When I was a very young woman, I was enthralled by two promises, neither of which involved me. I heard the first at the wedding of a friend. She and her husband-to-be had written their own vows and they read them to each other at the ceremony. The groom led with this indelible sentence: If you wake in the darkness of your soul, I promise to hold you until light.
I read the second in a personal ad at the back of a gay men’s s/m magazine: I’ll have you praying for dawn.
These vows would seem antithetical to each other. One offers comfort, the other torment. But I was in my early twenties, an age when both of these seemed essential to romantic happiness.
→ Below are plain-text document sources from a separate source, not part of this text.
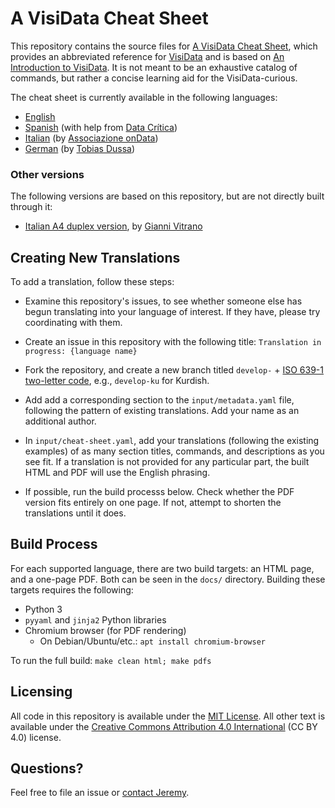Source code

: # A VisiData Cheat Sheet

This repository contains the source files for [A VisiData Cheat Sheet](https://jsvine.github.io/visidata-cheat-sheet/), which provides an abbreviated reference for [VisiData](https://visidata.org/) and is based on [An Introduction to VisiData](https://jsvine.github.io/intro-to-visidata/). It is not meant to be an exhaustive catalog of commands, but rather a concise learning aid for the VisiData-curious.

The cheat sheet is currently available in the following languages:

- [English](https://jsvine.github.io/visidata-cheat-sheet/en/)
- [Spanish](https://jsvine.github.io/visidata-cheat-sheet/es/) (with help from [Data Crítica](https://twitter.com/Datacritica))
- [Italian](https://jsvine.github.io/visidata-cheat-sheet/it/) (by [Associazione onData](https://ondata.it/))
- [German](https://jsvine.github.io/visidata-cheat-sheet/de/) (by [Tobias Dussa](https://github.com/tdussa))

### Other versions

The following versions are based on this repository, but are not directly built through it:

- [Italian A4 duplex version](https://github.com/ondata/guidaVisiData/blob/master/testo/risorse/cheat-sheet_DaStampareFronteRetro_di_GianniVitrano.pdf), by [Gianni Vitrano](https://twitter.com/gbvitrano)

## Creating New Translations

To add a translation, follow these steps:

- Examine this repository's issues, to see whether someone else has begun translating into your language of interest. If they have, please try coordinating with them.

- Create an issue in this repository with the following title: `Translation in progress: {language name}`

- Fork the repository, and create a new branch titled `develop-` + [ISO 639-1 two-letter code](https://en.wikipedia.org/wiki/List_of_ISO_639-1_codes), e.g., `develop-ku` for Kurdish. 

- Add add a corresponding section to the `input/metadata.yaml` file, following the pattern of existing translations. Add your name as an additional author.

- In `input/cheat-sheet.yaml`, add your translations (following the existing examples) of as many section titles, commands, and descriptions as you see fit. If a translation is not provided for any particular part, the built HTML and PDF will use the English phrasing.

- If possible, run the build processs below. Check whether the PDF version fits entirely on one page. If not, attempt to shorten the translations until it does.

## Build Process

For each supported language, there are two build targets: an HTML page, and a one-page PDF. Both can be seen in the `docs/` directory. Building these targets requires the following:

- Python 3
- `pyyaml` and `jinja2` Python libraries 
- Chromium browser (for PDF rendering)
    - On Debian/Ubuntu/etc.: `apt install chromium-browser`

To run the full build: `make clean html; make pdfs`

## Licensing

All code in this repository is available under the [MIT License](https://opensource.org/licenses/MIT). All other text is available under the [Creative Commons Attribution 4.0 International](https://creativecommons.org/licenses/by/4.0/) (CC BY 4.0) license.

## Questions?

Feel free to file an issue or [contact Jeremy](https://www.jsvine.com/).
Moreover, both recognize night as the crucible in which our most harrowing hours unfold. Both are night promises.
***
The earth was without form and void, and darkness was upon the face of the deep; and the Spirit of God was moving over the face of the waters. And God said, “Let there be light;” and there was light. And God saw that the light was good; and God separated the light from the darkness. God called the light Day, and the darkness he called Night.
According to our creation story, night came first: darkness upon the deep. Put another way, night is older than day; night is older than time; night is the womb from which the world emerged.
***
Driving home is nothing like driving away, and night is nothing like the day. Life is different at night; we are different. Night tends to strip us of our titles, our worldly roles, our formal clothing and our credentials. Most of us retreat into our private lives and often we seek out secret forms of gratification. Our fear is sharpened, our loneliness honed. Fevers run higher at night and chronic pain tends to worsen.
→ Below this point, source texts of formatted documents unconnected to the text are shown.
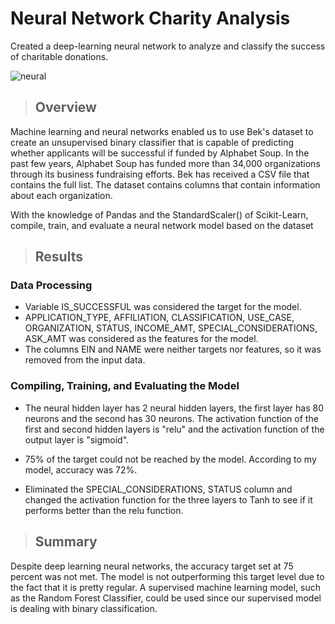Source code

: # Neural Network Charity Analysis
Created a deep-learning neural network to analyze and classify the success of charitable donations.

![neural](https://user-images.githubusercontent.com/78935551/125122953-15453100-e0c4-11eb-8595-0fa4d953173b.jpg)

> ## Overview
Machine learning and neural networks enabled us to use Bek's dataset to create an unsupervised binary classifier that is capable of predicting whether applicants will be successful if funded by Alphabet Soup.
In the past few years, Alphabet Soup has funded more than 34,000 organizations through its business fundraising efforts. Bek has received a CSV file that contains the full list. The dataset contains columns that contain information about each organization.

With the knowledge of Pandas and the StandardScaler() of Scikit-Learn, compile, train, and evaluate a neural network model based on the dataset 

> ## Results

### Data Processing 
- Variable IS_SUCCESSFUL was considered the target for the model.
- APPLICATION_TYPE, AFFILIATION, CLASSIFICATION, USE_CASE, ORGANIZATION, STATUS, INCOME_AMT, SPECIAL_CONSIDERATIONS, ASK_AMT was considered as the features for the model.
- The columns EIN and NAME were neither targets nor features, so it was removed from the input data.

### Compiling, Training, and Evaluating the Model
- The neural hidden layer has 2 neural hidden layers, the first layer has 80 neurons and the second has 30 neurons. The activation function of the first and second hidden layers is "relu" and the activation function of the output layer is "sigmoid".

- 75% of the target could not be reached by the model. According to my model, accuracy was 72%.

- Eliminated the SPECIAL_CONSIDERATIONS, STATUS column and changed the activation function for the three layers to Tanh to see if it performs better than the relu function.

> ## Summary 
Despite deep learning neural networks, the accuracy target set at 75 percent was not met. The model is not outperforming this target level due to the fact that it is pretty regular.
A supervised machine learning model, such as the Random Forest Classifier, could be used since our supervised model is dealing with binary classification.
Henry Miller wrote: Night is longing, longing, longing, beyond all endurance.
Mark Twain said: In my age, as in my youth, night brings me many a deep remorse. I realize that from the cradle up I have been like the rest of the race – never quite sane in the night.
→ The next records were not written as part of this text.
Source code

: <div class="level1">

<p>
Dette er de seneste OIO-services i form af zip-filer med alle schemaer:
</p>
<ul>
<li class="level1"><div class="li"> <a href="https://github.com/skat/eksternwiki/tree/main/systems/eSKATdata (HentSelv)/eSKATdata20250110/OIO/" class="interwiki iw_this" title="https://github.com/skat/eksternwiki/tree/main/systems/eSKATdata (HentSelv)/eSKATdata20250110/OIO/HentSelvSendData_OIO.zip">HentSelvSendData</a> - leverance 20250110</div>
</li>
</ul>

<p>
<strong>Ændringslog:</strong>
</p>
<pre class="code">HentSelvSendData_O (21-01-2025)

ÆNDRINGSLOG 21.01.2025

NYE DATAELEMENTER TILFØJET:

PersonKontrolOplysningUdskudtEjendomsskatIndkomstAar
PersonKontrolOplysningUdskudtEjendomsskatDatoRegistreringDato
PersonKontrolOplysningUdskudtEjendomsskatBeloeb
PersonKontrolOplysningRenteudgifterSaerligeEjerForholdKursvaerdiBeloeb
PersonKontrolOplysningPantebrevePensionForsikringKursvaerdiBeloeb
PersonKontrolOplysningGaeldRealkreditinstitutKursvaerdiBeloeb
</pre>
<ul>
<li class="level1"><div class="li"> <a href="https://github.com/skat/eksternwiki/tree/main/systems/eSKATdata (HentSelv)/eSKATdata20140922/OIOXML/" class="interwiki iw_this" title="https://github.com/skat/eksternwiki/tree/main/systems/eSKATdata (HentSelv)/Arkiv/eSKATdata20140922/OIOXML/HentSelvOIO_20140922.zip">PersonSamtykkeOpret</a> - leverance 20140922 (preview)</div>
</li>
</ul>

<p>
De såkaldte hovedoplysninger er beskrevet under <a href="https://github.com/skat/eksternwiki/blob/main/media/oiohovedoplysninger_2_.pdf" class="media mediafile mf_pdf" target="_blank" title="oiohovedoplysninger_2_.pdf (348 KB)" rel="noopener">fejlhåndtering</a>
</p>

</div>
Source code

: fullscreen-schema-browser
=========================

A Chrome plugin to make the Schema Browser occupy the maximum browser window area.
I’m grateful to know I’m in good company.
***
My early twenties – the era of the two promises – also marked the start of my stint as a stripper. During my first month at a club I’ll call The Catwalk, I worked an afternoon shift that drew most of its customers at lunchtime, when they could avail themselves of a limited buffet (hot wings, spare ribs, rice) along with the view. The men would come in, fill their paper plates, and sit politely around the periphery of the stage. Most of them brought a thin sheaf of singles for the purpose of tipping the dancers, and these were yielded up one at a time until they were gone.
No one ever seemed to get too hot and bothered. Rather, the prevailing attitude was affable, companionable. As in: you’re working; we’re working; nice to see you.
Within a few weeks, I traded this early shift for the very late one – the one from 8:00 in the evening until 4:00 in the morning — and never looked back. The night shift was different from its daytime counterpart in every way. For one thing, there was real money to be made. By the time I walked in at 7:30 p.m., the walls of the place were pulsing with raucousness, testosterone and heat.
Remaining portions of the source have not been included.